It’s no secret that nurses are in high demand. More than many other professionals, nurses can enjoy mobility, moving to new places and finding jobs without a significant struggle. Nonetheless, some nurses get burned out of clinical practice or want more flexibility than clinical nursing affords. Nurses who become parents, for instance, often find shift work difficult and become interested in other ways that they can apply their nursing education and experience.
If you are a nurse and want to use your nursing skills to do something other than provide in-person clinical care, here are some options for you to consider.
- Case Management.
Case management can be a satisfying way for nurses to apply their skills, continue to collaborate with healthcare professionals, and enjoy the flexibility of remote work. If you are to work in case management, you will aim to help improve patient outcomes by coordinating aspects of patients’ clinical care, healthcare coverage, and employment. Much of the work involves being on the phone or on the computer so can largely be done from anywhere and on a flexible schedule.

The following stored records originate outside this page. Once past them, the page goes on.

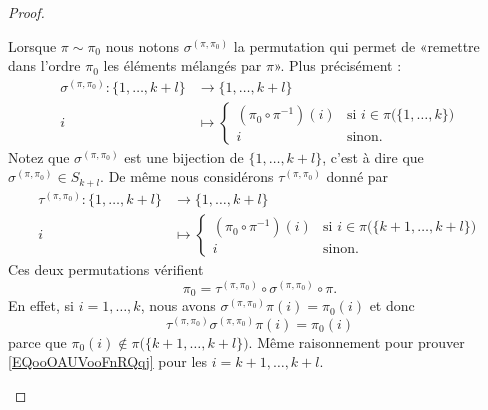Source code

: \begin{proof}
\begin{subproof}
		Lorsque \( \pi\sim\pi_0\) nous notons \( \sigma^{(\pi,\pi_0)}\) la permutation qui permet de «remettre dans l'ordre \( \pi_0\) les éléments mélangés par \( \pi\)». Plus précisément :
		\begin{equation}		\label{EQooMKNVooNbbNwk}
			\begin{aligned}
				\sigma^{(\pi,\pi_0)}\colon \{ 1,\ldots,k+l \} & \to \{ 1,\ldots,k+l \}                                                           \\
				i                                             & \mapsto \begin{cases}
					                                                        (\pi_0\circ\pi^{-1})(i) & \text{si } i\in\pi\big( \{ 1,\ldots,k \} \big) \\
					                                                        i                       & \text{sinon.}
				                                                        \end{cases}
			\end{aligned}
		\end{equation}
		Notez que \( \sigma^{(\pi,\pi_0)}\) est une bijection de \( \{ 1,\ldots,k+l \}\), c'est à dire que \( \sigma^{(\pi,\pi_0)}\in S_{k+l}\). De même nous considérons \( \tau^{(\pi,\pi_0)}\) donné par
		\begin{equation}
			\begin{aligned}
				\tau^{(\pi,\pi_0)}\colon \{ 1,\ldots,k+l \} & \to \{ 1,\ldots,k+l \}                                                               \\
				i                                           & \mapsto \begin{cases}
					                                                      (\pi_0\circ\pi^{-1})(i) & \text{si } i\in\pi\big( \{ k+1,\ldots,k+l \} \big) \\
					                                                      i                       & \text{sinon.}
				                                                      \end{cases}
			\end{aligned}
		\end{equation}
		Ces deux permutations vérifient
		\begin{equation}		\label{EQooOAUVooFnRQqj}
			\pi_0=\tau^{(\pi,\pi_0)}\circ\sigma^{(\pi,\pi_0)}\circ\pi.
		\end{equation}
		En effet, si \( i=1,\ldots,k\), nous avons \( \sigma^{(\pi,\pi_0)}\pi(i)=\pi_0(i)\) et donc
		\begin{equation}
			\tau^{(\pi,\pi_0)}\sigma^{(\pi,\pi_0)}\pi(i)=\pi_0(i)
		\end{equation}
		parce que \( \pi_0(i)\notin\pi\big( \{ k+1,\ldots,k+l \} \big)\). Même raisonnement pour prouver \eqref{EQooOAUVooFnRQqj} pour les \( i=k+1,\ldots,k+l\).


\end{subproof}
\end{proof}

There is no shortage of need for medical writers to help develop nursing curricula, tests, patient-focused content, and other written collateral. Nursing experience can help position people to succeed in these roles, which tend to be highly flexible. As a writer, you can also work as a freelancer, with no specific overall salary cap, enabling you to work as much or as little as you want and to earn more or less based on your professional goals and preferences.
- Telephone Jobs.
Nurses are needed for different types of telephone roles. Call center nurses and telephone triage nurses, for instance, are in high demand. The former role is more administrative in nature, which may appeal to certain nurses, though it is also associated with less pay than triage. Unlike call center nurses, triage nurses provide medical advice. Triage nurses arguably put their healthcare experience to work more directly, evaluating information they receive from patients and making decisions about the best course of action for those patients. In triage roles, nurses also help to ease the burden on physicians and often continue to collaborate with healthcare providers.
Insurance companies value nurses’ ability to evaluate claims to help determine whether specific procedures are covered and what the appropriate payment amount for claims should be. Roles with insurance companies often pay more than nursing positions and usually involve more flexibility than the shift work that nurses are used to.
Takeaway: There are a variety of reasons that as a nurse, you may wish to move on from clinical care. If that’s the case, there are several other job opportunities that provide the ability to leverage the education and experience you already have under your belt. If you first consider why you really want to leave clinical care, it may be easier to determine which new opportunity is the best fit for you. For example, are you more interested in a flexible schedule or higher pay? Taking the time to clarify your goals for your new role can make it easier to ensure you’re happy with where you land next.